標高の高い星月学園の屋上庭園。冬の夜は気温が一桁になることもざらで、体感温度は0度以下になることもある。
そのため、予め防寒具として 颯斗先輩がアルミブランケットを用意してくれていた。
体温を逃さず保温するので、薄いけどとても温かい。
「ぬぬ!これはNASAが開発した素材だな!」
「なんだそりゃ」
「ぬいぬい知らないのか?これ、アポロ計画の時に宇宙服用に開発された素材なんだぞ?」
「それは初耳ですね。僕は登山用の防寒具売り場で見つけましたよ?」
「これはー、特殊な4層構造で出来ていて、人体の体温の80%を赤外線反射させることで体温を保持することが出来るんだ!」
「へぇー、翼は物知りだね」
「ぬぬん!なんていったって、将来の宇宙船開発者だからな!ぬわーっはっはっは!」
勢いで立ち上がった翼を他所に、私を含めた3人はアルミブランケットに身を包む。
「おい、彗。寒いだろ?こっちこいよ」
「・・・・・・・・一樹会長、発言がオヤジです」
「おま!オヤジって何だ!オヤジって!」
「そんなオヤジは放って置いて、彗さん、どうぞこちらへ。暖かいですよ?」
颯斗先輩が、先輩のブランケットの片側をあげて、私を招く。どうやら隣に座るよう促しているようだ。
「あ、いえ。自分のブランケットがありますから」
「颯斗!お前、俺をオヤジ呼ばわりすんな! で、さりげに抜け目ないのな?」
「寒がっている女性を見過ごせないだけです。彗さん、さぁどうぞ。

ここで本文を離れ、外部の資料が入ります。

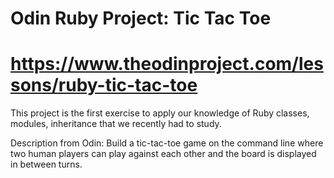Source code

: # Odin Ruby Project: Tic Tac Toe
# https://www.theodinproject.com/lessons/ruby-tic-tac-toe

This project is the first exercise to apply our knowledge of Ruby classes,
modules, inheritance that we recently had to study.

Description from Odin: Build a tic-tac-toe game on the command line where two human players can play against each other and the board is displayed in between turns.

遠慮しないで?」
「ぬわあああああ!そらそら!なにやってるのだ!」
がしっ
(えっ!?)
「いくらぬいぬいやそらそらでも、、、、彗だけはだめだ!絶対譲らない!」
「ちょ、ちょっと!翼!?」
いきなり後ろから羽交い絞めにされたかと思ったら、ぐいっと手を引かれる。
そのまま生徒会室の翼のラボまで連れてこられた。
翼がラボのドアを開けて、私をラボに押し込む。いつもより強引な行動に文句の一つも言ってやろうと思って振り向いたが視界が翼でさえぎられた。
「ちょっ、翼!?」
「・・・ごめん。もう少し、このままでいさせて?」
これで何度目だろう?今日はよく翼に抱きしめられる日だ。
恥ずかしい気持ちは在るものの、抱きしめられることに心地よさを感じて、そっと背中に手を回した。